Some dog breeds, such as Retrievers and Pomeranians, have a double coat (a soft undercoat and a coarser topcoat), which greatly increases shedding as the warmer months approach. You might be tempted to shave your dog, but this beautiful, warm-looking double coat counter-intuitively allows your dog to regulate her body temperature—so don’t shave it! Instead, give your dog a haircut using a longer comb attachment with your clipper or thin your dog’s coat using a de-shedding tool like the Andis Deshedder.
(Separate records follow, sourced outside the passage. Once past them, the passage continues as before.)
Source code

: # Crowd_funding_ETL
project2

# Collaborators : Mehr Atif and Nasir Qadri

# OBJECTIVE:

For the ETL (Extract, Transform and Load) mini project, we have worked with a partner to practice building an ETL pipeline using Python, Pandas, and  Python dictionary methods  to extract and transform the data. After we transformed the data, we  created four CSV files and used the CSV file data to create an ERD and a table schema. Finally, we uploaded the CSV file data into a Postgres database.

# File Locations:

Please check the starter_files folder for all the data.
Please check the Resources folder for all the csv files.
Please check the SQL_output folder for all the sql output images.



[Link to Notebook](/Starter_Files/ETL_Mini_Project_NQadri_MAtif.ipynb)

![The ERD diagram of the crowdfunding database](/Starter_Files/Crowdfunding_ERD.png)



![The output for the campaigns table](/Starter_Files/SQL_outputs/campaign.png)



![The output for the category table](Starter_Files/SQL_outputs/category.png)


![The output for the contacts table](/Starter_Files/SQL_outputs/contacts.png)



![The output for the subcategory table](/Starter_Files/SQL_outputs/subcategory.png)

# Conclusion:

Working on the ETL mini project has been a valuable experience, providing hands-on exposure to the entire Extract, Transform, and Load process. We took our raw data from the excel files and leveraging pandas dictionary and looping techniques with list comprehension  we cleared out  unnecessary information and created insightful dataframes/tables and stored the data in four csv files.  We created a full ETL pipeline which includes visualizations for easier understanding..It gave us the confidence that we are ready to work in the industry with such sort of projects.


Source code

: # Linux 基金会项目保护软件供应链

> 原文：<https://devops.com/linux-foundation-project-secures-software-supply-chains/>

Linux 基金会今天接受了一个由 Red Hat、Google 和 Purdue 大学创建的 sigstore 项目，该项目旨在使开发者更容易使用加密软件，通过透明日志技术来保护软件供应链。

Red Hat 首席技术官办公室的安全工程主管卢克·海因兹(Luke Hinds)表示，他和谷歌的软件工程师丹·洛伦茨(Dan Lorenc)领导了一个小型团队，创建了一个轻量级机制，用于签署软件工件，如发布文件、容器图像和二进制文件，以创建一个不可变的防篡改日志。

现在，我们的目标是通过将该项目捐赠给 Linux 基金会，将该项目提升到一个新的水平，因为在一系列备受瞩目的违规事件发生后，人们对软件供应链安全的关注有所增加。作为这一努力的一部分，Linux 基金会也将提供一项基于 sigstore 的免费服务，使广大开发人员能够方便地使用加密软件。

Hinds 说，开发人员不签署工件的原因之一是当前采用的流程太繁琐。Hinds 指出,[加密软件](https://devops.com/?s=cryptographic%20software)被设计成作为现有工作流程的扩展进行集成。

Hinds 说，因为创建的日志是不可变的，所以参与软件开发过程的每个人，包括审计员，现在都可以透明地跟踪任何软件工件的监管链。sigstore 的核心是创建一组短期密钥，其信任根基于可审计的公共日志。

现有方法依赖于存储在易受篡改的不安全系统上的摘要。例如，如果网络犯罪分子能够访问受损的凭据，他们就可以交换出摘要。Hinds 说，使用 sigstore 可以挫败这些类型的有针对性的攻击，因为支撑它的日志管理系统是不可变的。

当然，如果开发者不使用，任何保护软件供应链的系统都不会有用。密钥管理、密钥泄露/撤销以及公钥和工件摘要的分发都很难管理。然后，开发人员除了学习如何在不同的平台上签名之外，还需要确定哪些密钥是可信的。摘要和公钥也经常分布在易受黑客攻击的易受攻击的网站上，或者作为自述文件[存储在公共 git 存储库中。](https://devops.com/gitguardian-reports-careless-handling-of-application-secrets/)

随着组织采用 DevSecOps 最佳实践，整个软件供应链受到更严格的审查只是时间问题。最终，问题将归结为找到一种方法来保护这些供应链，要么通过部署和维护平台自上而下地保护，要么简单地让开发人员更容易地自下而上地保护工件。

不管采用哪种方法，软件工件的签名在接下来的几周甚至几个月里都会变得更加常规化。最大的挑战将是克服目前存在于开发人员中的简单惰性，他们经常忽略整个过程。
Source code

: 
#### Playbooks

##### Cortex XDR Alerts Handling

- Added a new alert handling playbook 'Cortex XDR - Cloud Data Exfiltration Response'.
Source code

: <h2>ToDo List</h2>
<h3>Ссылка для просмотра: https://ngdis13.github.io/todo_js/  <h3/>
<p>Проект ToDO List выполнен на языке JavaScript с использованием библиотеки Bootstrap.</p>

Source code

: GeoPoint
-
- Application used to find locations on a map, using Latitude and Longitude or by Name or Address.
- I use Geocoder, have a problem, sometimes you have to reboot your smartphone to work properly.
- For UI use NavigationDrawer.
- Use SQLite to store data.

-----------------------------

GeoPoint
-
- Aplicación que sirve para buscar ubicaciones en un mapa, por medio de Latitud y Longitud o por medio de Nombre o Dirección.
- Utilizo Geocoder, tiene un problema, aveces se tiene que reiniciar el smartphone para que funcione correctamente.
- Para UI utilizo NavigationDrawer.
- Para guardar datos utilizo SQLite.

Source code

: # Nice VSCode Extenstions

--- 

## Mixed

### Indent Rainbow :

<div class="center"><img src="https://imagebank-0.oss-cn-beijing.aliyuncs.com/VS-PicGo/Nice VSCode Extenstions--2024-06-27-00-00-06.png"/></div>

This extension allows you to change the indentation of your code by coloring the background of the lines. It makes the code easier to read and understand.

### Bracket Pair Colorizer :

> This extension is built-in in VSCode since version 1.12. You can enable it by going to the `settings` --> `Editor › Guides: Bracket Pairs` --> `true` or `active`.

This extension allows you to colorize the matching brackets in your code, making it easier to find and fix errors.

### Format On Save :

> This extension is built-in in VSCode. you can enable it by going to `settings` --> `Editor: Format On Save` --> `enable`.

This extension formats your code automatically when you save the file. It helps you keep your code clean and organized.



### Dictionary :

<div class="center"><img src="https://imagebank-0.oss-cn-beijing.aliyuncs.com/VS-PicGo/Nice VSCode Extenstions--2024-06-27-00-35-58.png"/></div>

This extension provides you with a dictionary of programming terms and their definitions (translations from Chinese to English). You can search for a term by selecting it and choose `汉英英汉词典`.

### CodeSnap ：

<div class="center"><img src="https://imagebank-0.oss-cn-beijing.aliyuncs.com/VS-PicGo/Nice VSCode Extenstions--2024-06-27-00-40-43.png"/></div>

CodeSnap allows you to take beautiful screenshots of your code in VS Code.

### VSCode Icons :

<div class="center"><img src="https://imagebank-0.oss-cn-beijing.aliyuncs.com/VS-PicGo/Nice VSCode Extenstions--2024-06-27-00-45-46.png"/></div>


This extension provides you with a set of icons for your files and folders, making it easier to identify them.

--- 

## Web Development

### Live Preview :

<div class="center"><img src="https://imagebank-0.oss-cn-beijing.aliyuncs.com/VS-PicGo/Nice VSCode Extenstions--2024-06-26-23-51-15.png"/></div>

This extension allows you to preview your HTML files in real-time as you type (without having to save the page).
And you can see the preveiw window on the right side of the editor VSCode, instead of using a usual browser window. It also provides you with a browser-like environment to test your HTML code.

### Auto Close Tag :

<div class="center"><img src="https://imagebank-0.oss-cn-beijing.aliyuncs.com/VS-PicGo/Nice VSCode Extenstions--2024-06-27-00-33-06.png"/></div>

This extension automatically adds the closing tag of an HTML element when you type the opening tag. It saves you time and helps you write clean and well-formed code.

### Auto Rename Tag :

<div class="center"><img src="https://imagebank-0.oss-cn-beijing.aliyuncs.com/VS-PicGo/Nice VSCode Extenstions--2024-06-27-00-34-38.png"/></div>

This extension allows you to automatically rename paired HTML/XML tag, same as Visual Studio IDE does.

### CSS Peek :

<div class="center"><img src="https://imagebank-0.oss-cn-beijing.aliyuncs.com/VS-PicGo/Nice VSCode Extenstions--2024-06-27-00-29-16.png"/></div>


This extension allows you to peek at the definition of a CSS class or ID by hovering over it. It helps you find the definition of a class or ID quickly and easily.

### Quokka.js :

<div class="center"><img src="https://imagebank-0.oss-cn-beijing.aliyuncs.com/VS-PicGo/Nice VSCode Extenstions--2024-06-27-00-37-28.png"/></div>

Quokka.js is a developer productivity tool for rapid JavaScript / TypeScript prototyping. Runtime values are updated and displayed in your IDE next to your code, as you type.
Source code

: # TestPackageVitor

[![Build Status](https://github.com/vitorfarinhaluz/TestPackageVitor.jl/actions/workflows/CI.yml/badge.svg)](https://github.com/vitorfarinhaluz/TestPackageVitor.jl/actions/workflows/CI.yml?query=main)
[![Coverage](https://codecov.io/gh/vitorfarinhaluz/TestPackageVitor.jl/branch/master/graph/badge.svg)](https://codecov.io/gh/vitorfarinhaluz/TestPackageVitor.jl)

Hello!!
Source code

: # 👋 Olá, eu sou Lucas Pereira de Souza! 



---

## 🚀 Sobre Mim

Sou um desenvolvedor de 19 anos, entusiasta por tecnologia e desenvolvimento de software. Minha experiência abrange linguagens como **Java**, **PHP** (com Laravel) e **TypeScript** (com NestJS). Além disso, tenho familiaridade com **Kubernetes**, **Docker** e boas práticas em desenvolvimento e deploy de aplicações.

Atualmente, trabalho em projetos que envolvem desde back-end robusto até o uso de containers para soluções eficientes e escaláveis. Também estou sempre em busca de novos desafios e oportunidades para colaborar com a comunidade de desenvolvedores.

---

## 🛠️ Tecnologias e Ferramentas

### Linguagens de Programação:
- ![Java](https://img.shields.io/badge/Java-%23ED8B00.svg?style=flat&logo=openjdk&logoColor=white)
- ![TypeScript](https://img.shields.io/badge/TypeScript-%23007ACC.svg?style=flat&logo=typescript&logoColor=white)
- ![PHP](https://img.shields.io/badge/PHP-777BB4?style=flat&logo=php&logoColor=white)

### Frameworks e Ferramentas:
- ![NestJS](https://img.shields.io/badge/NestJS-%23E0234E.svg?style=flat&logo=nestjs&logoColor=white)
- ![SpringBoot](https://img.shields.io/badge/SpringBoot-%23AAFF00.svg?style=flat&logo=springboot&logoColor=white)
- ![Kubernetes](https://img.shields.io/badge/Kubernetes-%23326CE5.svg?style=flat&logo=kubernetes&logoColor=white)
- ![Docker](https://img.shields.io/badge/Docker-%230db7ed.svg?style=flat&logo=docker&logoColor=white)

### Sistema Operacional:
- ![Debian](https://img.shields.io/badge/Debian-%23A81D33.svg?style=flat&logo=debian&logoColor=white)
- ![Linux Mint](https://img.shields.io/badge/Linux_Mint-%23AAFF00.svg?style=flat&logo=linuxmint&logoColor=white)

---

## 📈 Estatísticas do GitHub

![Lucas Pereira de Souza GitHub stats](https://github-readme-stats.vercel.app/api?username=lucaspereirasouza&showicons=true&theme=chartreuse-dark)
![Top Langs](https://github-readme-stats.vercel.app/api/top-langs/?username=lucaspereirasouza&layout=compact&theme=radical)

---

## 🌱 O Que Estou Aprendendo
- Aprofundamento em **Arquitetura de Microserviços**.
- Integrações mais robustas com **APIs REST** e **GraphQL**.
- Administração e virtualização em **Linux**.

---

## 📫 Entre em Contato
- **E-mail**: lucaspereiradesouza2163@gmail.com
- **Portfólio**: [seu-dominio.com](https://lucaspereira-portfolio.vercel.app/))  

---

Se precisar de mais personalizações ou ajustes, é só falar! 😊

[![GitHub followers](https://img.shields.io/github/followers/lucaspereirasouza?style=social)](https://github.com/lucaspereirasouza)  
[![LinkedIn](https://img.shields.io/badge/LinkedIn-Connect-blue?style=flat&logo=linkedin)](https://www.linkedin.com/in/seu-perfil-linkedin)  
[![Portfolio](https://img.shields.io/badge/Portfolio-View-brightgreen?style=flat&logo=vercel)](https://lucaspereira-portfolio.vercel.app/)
Pro tip: use a slicker brush and metal comb before and after the haircut to ensure your dog’s coat grows back healthy.

#4 Keep toenails short

Your dogs should be walking on their paw pads and not their toenails! When your dog walks on long toenails, it increases the possibility of a nail breaking off or catching on something and getting pulled out. Toenails should be clipped or filed every one to three weeks to prevent premature arthritis in your dog’s joints.

#5 Maintain your dog’s coat (brush that hair!) 

Maintaining your dog’s coat is a vital part of keeping your dog’s skin and coat healthy. The key to keeping your dog free from skin problems caused or exacerbated by knots and tangles is to brush, de-shed, rake, and comb your dog regularly. It is especially important to make sure you are brushing your dog on a regular basis if he is being bathed frequently or loves swimming. If you find yourself and/or your furniture covered in dog hair post-grooming-session, a quick swipe of the amazing Lilly Brush ($13), an easy to use fur-removing brush designed to seamlessly clean fabrics, will make sure you’re not wearing your dog.